Aunque los medios evitan hablar de ellos, hay grupos de cristianos, especialmente comunidades pequeñas, pobres y jóvenes, que se ven sometidas a discriminación, persecución e incluso a la muerte: reza para que encuentren en el Señor la fuerza que necesitan para superar sus sufrimientos y angustias; y reza también para que encuentren la ayuda social y política que necesitan para ver que se respetan y protegen sus derechos humanos.
Reza también por aquellos cristianos cuya fe se ve amenazada por factores “internos”: sus dudas y temores personales; los ataques de un ambiente secular donde la indiferencia religiosa generalizada puede erosionar su vinculación a Jesús y a sus palabras; o incluso, y esto es más triste y peor, la pérdida de confianza en nuestras propias instituciones eclesiales, que en ocasiones están lejos de ofrecer apoyo o ser testigos creíbles del evangelio.
[h4] Contemplatio:
Los temas de nuestros textos de hoy eran diversos y hondos.

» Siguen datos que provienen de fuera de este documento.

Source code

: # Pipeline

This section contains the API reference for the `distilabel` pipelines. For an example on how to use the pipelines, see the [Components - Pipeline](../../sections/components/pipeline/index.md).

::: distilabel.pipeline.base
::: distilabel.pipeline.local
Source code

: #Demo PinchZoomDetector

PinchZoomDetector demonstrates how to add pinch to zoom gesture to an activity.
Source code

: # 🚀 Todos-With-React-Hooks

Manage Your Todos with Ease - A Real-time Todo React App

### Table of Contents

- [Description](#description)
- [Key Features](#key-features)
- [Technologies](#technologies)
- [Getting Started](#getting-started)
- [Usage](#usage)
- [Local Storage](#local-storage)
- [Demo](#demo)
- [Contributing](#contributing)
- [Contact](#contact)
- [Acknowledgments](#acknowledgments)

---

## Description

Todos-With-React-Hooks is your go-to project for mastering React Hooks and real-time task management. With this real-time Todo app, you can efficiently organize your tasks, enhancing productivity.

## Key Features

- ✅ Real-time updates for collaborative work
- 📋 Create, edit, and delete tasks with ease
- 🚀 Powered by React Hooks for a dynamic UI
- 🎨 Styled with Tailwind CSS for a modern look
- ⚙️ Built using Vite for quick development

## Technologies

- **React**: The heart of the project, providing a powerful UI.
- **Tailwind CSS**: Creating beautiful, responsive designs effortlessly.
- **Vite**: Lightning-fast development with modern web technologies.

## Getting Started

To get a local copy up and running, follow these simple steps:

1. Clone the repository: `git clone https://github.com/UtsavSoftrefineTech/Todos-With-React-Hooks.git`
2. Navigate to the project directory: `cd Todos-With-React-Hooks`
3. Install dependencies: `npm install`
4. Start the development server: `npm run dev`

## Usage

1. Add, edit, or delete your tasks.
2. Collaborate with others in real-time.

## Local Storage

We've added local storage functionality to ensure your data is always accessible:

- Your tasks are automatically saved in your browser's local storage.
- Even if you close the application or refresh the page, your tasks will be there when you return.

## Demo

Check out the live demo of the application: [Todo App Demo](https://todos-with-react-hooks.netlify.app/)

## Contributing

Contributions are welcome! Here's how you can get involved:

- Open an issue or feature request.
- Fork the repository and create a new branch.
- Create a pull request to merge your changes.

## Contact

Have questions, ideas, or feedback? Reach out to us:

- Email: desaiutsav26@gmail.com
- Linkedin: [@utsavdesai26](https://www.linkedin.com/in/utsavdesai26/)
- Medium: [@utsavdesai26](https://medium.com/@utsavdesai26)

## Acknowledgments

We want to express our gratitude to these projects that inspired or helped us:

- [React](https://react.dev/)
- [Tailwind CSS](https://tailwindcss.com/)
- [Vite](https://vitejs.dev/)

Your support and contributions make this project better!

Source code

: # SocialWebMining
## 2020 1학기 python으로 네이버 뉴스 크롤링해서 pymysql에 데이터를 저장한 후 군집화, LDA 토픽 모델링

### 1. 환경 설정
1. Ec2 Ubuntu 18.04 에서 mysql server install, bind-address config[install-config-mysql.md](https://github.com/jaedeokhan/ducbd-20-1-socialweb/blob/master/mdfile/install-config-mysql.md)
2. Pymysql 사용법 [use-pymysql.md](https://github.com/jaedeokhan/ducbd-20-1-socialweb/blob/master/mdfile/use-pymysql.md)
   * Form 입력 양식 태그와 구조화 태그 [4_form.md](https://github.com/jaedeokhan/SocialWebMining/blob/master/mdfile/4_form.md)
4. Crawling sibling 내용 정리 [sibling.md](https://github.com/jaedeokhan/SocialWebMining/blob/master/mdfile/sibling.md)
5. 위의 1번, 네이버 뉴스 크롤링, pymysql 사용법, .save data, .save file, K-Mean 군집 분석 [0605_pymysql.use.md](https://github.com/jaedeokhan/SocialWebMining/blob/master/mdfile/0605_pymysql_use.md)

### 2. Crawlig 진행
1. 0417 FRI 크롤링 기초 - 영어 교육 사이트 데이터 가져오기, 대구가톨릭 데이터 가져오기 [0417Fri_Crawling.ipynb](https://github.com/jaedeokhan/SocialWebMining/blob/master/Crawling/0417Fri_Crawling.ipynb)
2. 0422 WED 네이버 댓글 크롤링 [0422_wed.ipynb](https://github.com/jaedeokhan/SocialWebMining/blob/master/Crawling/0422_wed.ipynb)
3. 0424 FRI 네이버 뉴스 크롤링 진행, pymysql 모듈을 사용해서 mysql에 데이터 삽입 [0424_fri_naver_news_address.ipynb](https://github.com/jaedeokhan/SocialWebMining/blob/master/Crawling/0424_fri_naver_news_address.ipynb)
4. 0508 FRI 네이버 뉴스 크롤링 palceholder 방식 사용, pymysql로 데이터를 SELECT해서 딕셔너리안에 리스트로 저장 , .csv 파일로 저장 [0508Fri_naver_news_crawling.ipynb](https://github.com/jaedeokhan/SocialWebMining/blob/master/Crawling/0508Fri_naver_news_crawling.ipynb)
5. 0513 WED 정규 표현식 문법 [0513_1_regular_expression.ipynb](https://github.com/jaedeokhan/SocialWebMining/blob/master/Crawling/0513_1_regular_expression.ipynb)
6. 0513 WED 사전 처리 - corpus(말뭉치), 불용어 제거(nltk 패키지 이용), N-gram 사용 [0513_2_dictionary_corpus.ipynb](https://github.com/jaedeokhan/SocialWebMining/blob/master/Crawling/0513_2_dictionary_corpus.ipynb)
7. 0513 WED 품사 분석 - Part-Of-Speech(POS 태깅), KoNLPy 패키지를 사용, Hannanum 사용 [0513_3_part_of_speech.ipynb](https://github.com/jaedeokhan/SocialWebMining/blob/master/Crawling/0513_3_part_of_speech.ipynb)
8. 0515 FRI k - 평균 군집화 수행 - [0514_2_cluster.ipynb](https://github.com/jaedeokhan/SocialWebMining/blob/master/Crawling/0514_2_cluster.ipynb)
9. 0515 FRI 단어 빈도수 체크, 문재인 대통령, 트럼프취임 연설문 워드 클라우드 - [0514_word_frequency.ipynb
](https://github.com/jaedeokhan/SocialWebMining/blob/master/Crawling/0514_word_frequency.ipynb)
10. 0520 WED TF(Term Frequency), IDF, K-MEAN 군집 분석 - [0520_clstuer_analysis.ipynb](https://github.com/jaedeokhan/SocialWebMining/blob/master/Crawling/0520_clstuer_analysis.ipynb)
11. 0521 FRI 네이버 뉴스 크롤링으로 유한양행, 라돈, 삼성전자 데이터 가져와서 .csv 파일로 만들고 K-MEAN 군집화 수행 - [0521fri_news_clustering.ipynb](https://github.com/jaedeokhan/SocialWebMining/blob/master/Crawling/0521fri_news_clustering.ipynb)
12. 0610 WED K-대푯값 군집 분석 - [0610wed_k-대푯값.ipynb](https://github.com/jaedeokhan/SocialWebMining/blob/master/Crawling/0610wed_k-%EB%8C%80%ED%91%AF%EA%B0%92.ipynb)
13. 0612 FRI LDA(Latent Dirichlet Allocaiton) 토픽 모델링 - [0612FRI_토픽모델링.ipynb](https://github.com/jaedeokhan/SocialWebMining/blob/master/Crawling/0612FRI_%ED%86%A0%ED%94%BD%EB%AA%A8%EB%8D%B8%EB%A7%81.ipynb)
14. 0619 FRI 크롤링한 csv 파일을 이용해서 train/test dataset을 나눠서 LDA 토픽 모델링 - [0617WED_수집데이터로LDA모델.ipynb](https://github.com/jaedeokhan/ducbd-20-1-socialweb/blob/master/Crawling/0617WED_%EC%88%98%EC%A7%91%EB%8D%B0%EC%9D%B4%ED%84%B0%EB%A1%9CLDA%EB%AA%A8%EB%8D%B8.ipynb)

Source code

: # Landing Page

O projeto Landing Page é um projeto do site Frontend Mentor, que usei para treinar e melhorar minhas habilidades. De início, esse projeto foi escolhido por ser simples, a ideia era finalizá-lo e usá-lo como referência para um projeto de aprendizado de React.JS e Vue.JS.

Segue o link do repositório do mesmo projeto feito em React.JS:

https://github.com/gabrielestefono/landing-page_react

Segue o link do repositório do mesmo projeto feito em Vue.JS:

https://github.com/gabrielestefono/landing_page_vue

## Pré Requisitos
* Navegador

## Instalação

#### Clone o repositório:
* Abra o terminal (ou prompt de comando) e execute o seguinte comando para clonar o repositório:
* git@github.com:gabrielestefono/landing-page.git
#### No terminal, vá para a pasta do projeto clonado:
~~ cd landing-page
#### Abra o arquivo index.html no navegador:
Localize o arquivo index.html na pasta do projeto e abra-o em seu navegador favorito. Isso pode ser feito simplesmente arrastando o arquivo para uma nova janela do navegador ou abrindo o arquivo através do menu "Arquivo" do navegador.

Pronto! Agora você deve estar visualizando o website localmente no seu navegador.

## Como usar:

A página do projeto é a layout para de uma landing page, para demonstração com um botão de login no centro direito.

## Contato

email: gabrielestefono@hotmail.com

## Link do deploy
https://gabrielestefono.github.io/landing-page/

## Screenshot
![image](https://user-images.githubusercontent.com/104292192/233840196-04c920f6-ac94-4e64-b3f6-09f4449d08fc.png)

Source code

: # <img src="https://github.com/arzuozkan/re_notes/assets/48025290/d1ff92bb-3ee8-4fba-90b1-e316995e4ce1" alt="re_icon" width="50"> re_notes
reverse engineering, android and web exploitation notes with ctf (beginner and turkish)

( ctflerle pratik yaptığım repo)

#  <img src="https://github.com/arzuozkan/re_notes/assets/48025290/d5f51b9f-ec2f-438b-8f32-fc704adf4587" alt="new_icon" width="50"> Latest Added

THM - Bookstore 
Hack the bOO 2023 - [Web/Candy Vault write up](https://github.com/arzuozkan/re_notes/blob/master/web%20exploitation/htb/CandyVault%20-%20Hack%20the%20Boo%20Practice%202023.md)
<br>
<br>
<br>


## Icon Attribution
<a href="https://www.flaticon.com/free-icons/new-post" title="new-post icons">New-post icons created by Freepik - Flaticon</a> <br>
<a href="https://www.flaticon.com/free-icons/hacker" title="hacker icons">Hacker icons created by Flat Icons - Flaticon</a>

Tuvimos que dejar a un lado algunos puntos, y en algún momento dado puede que al tono le haya faltado el timbre gozoso de la Pascua… Lee nada más que los primeros versos del Salmo 26/27: “El Señor es mi luz y mi salvación, ¿de quién podré tener miedo?” y haz que sean tu estribillo cada vez que sientas la más ligera amenaza de una nube de tristeza en tu cielo espiritual.